Chris Hill: It's the Motley Fool Money radio show! I'm Chris Hill. Joining me in studio: senior analysts Matt Argersinger, Andy Cross, and Ron Gross. Good to see you as always, gentlemen! We've got the latest headlines from Wall Street. We'll talk with best-selling author Charles Duhigg. And, as always, we'll give you an inside look at the stocks on our radar.
But we begin this week with the big macro. The monthly jobs report featured better than expected numbers, including the fact that wages increased at their fastest pace since June 2009, Matty.
Matt Argersinger: Yeah, that's the headliner for me, Chris -- hourly earnings up 2.9%. We've been waiting for a while for wages to really start gaining momentum. And it looks like they finally are. The highest growth in about nine years. Wages are key determiner for inflation. This is why I think it's really important for investors. If you think about it, businesses have to pay workers more. That starts to typically happen in the later stages of an economic cycle. That means, generally, companies are going to offset that by raising the price of goods and services, which spreads inflation throughout the economy.
It has a lot of consequences. One of the short-term consequences, usually, is that bond prices will sell off, yields will rise. We're seeing that, actually, on Friday. It sets the stage for more interest rates raises from the Fed, which can lead to lower stock prices, at least in the short term.
Ron Gross: Yeah, that's what I was going to say. You saw the market trade down on this great news. There's always a counter to every silver lining. Nothing can just be good. Right now, everyone's worried, including our Administration, I'm sure, about continuing to tighten monetary policy. Interest rates will rise. That could put a damper on stock prices.
Interestingly, though, the job market is so strong that there are now more open jobs than there are people out of work looking for jobs. Changing demographics, more retiring people, a declining birth rate, is really setting us up for a problem. To get to that huge 3-4% GDP number without the proper workforce, I would have to say, that's almost impossible.
Andy Cross: Yeah, the wage numbers, the growth is trending up, which is good, because it's been so low for so long. It's still below the pre-recession, pre-financial crisis days. We're not anywhere near back to where we maybe should be.

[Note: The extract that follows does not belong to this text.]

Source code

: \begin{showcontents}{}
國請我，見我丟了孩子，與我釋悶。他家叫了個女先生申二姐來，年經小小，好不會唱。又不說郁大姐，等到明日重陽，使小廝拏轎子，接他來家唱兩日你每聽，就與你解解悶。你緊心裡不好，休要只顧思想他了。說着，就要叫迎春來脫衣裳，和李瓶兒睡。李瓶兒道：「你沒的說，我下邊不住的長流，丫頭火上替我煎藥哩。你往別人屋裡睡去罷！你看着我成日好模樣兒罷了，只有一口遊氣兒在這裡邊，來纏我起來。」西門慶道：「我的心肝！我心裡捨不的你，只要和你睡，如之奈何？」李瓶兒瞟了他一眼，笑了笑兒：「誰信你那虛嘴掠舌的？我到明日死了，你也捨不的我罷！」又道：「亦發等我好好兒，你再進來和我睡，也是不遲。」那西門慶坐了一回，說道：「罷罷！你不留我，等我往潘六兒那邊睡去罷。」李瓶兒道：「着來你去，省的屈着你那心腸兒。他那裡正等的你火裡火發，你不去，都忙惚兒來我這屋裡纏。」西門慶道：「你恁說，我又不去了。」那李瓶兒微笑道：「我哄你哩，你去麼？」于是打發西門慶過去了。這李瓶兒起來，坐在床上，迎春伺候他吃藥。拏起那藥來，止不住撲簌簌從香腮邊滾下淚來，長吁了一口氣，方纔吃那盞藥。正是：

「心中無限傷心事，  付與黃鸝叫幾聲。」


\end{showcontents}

But what's interesting, I think, from the investing side, for me, is, in a marketplace of rising costs and rising inflation, you really want to be a stock investor. You don't want to own bonds. I mean, that's not a place to really be. That's going to be a tough spot for bonds. As Matty mentioned, yields are going to go up. That negatively affects bond prices. And, you want to particularly own companies that have pricing power, the ability to handle these price increases, because they are coming. Inflation is creeping up. The ability for companies to manage the price increases for one of their highest cost inputs, their product, is going to be really important for investors. Stocks are the way to go in that market.
Argersinger: Yeah. I want to end this on the good news, because I do think, to Ron's point, Andy's point -- it is nice to see workers actually have choice now in this economy. In other words, I think for a long time, workers were feeling like they had to stay with their organization. They didn't take vacation, they didn't look for other jobs, because the economy was still relatively shaky. It's stronger today, and workers are actually going out there and finding jobs and having some bargaining power.
Hill: Another interesting week for Tesla shareholders. On Thursday night, CEO Elon Musk went on comedian Joe Rogan's popular podcast for a two and a half hour interview. It was streamed live on YouTube, where viewers could see Musk at one point smoking marijuana. On Friday morning, chief accounting officer Dave Morton announced his resignation -- less than one month after he started. Shares of Tesla down 11% this week. Andy, is one of those two things worse than the other?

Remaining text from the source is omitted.